Well, if he is talking about a non-itemized deduction, it wouldn't really have that much effect on most people unless they have a really expensive health plan. But it probably won't raise a lot of money either and will just sound horrible in a political speech.
I think Bush and the neo-con philosophy is all about an ownership society. I think they'd like to dial things back to enfranchisement only going to landowners. If you don't own your own home and you're not a business person, then you're not much of an American.
24: megan and ita - me too! And did you like the
hommage to Paul McCrane's two run-ins with falling helicoptors on er?
ION, The Daybreak site is up again and it looks like there will be three new episodes up next Monday.
I don't have that much taken out for insurance, a little under $15. But, my check is pretty small (what with the non-profitness and all). Taxes already take a pretty huge chunk (though I almost always get a pretty big refund.)
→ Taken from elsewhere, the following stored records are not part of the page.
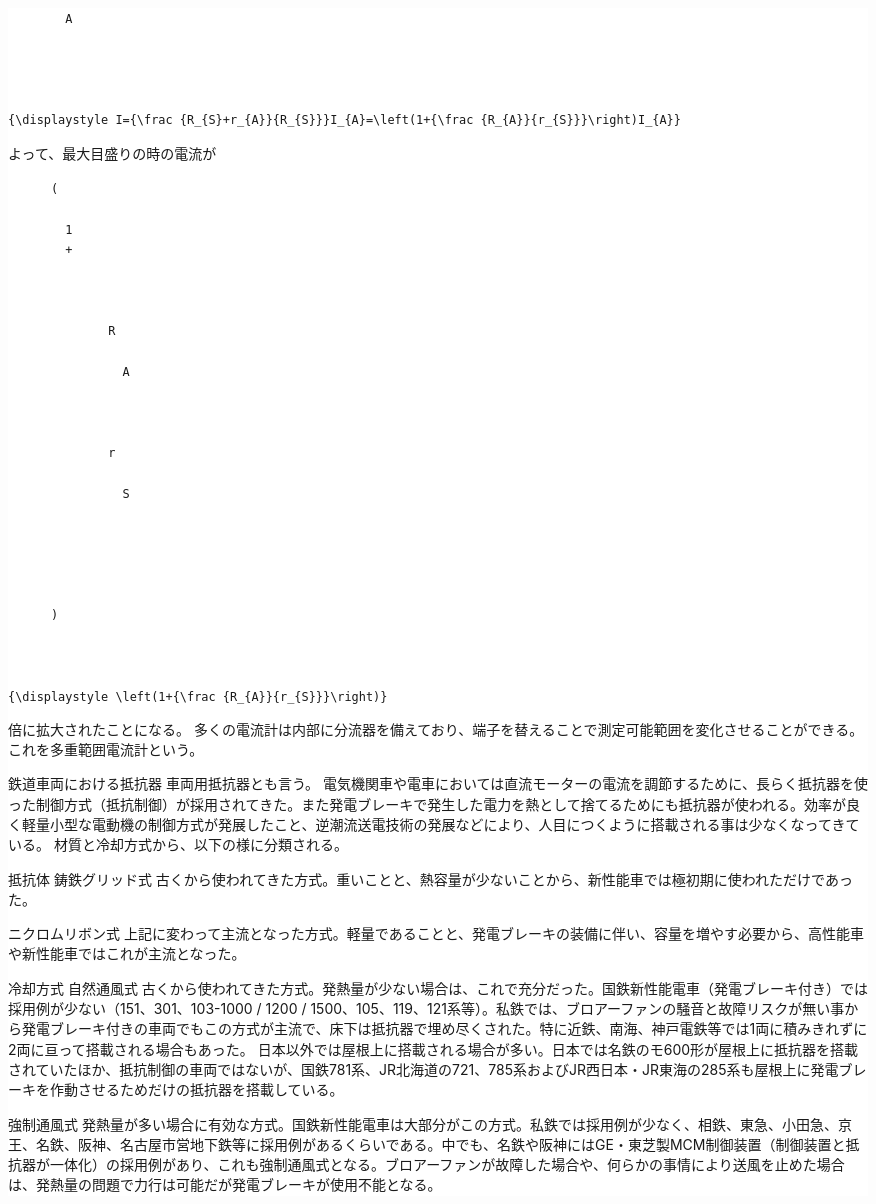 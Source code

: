             A
          
        
      
    
    {\displaystyle I={\frac {R_{S}+r_{A}}{R_{S}}}I_{A}=\left(1+{\frac {R_{A}}{r_{S}}}\right)I_{A}}
  

よって、最大目盛りの時の電流が
  
    
      
        
          (
          
            1
            +
            
              
                
                  R
                  
                    A
                  
                
                
                  r
                  
                    S
                  
                
              
            
          
          )
        
      
    
    {\displaystyle \left(1+{\frac {R_{A}}{r_{S}}}\right)}
  
倍に拡大されたことになる。
多くの電流計は内部に分流器を備えており、端子を替えることで測定可能範囲を変化させることができる。これを多重範囲電流計という。

鉄道車両における抵抗器
車両用抵抗器とも言う。
電気機関車や電車においては直流モーターの電流を調節するために、長らく抵抗器を使った制御方式（抵抗制御）が採用されてきた。また発電ブレーキで発生した電力を熱として捨てるためにも抵抗器が使われる。効率が良く軽量小型な電動機の制御方式が発展したこと、逆潮流送電技術の発展などにより、人目につくように搭載される事は少なくなってきている。
材質と冷却方式から、以下の様に分類される。

抵抗体
鋳鉄グリッド式
古くから使われてきた方式。重いことと、熱容量が少ないことから、新性能車では極初期に使われただけであった。

ニクロムリボン式
上記に変わって主流となった方式。軽量であることと、発電ブレーキの装備に伴い、容量を増やす必要から、高性能車や新性能車ではこれが主流となった。

冷却方式
自然通風式
古くから使われてきた方式。発熱量が少ない場合は、これで充分だった。国鉄新性能電車（発電ブレーキ付き）では採用例が少ない（151、301、103-1000 / 1200 / 1500、105、119、121系等）。私鉄では、ブロアーファンの騒音と故障リスクが無い事から発電ブレーキ付きの車両でもこの方式が主流で、床下は抵抗器で埋め尽くされた。特に近鉄、南海、神戸電鉄等では1両に積みきれずに2両に亘って搭載される場合もあった。
日本以外では屋根上に搭載される場合が多い。日本では名鉄のモ600形が屋根上に抵抗器を搭載されていたほか、抵抗制御の車両ではないが、国鉄781系、JR北海道の721、785系およびJR西日本・JR東海の285系も屋根上に発電ブレーキを作動させるためだけの抵抗器を搭載している。

強制通風式
発熱量が多い場合に有効な方式。国鉄新性能電車は大部分がこの方式。私鉄では採用例が少なく、相鉄、東急、小田急、京王、名鉄、阪神、名古屋市営地下鉄等に採用例があるくらいである。中でも、名鉄や阪神にはGE・東芝製MCM制御装置（制御装置と抵抗器が一体化）の採用例があり、これも強制通風式となる。ブロアーファンが故障した場合や、何らかの事情により送風を止めた場合は、発熱量の問題で力行は可能だが発電ブレーキが使用不能となる。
In short, I need free health care and more money.
On a scale of 1-10, how sad is this customized car? [link]
If 10 = awesome? I give it a 6. It loses points for not having actual wings.
I think Bush and the neo-con philosophy is all about an ownership society.
And a tax-and-spend society too, apparently. And not even in a bleeding-heart way! Taxing and spending in an idiotic-mushy theory of loving one's fellow man is one thing; taxing and spending in cynical and heartless ways is just kind of -- are you TRYING to get yourself diselected?
If you don't own your own home and you're not a business person, then you're not much of an American.
Spoken like somebody who does not live in any of the five most expensive housing markets.
So basically Bush took No Child Left Behind, saw how well that was working, and the Decider decided to fix the insurance problem just like he fixed our educational system.
Fantastic!
The customization, not too sad. Not happy, but not too sad. The joy over it, if meant with neither irony or sarcasm, extremely.
Noting only that health insurance is considered taxable income if you get coverage for your same-sex partner on your health insurance (assuming that you work for an employer that allows you to do so).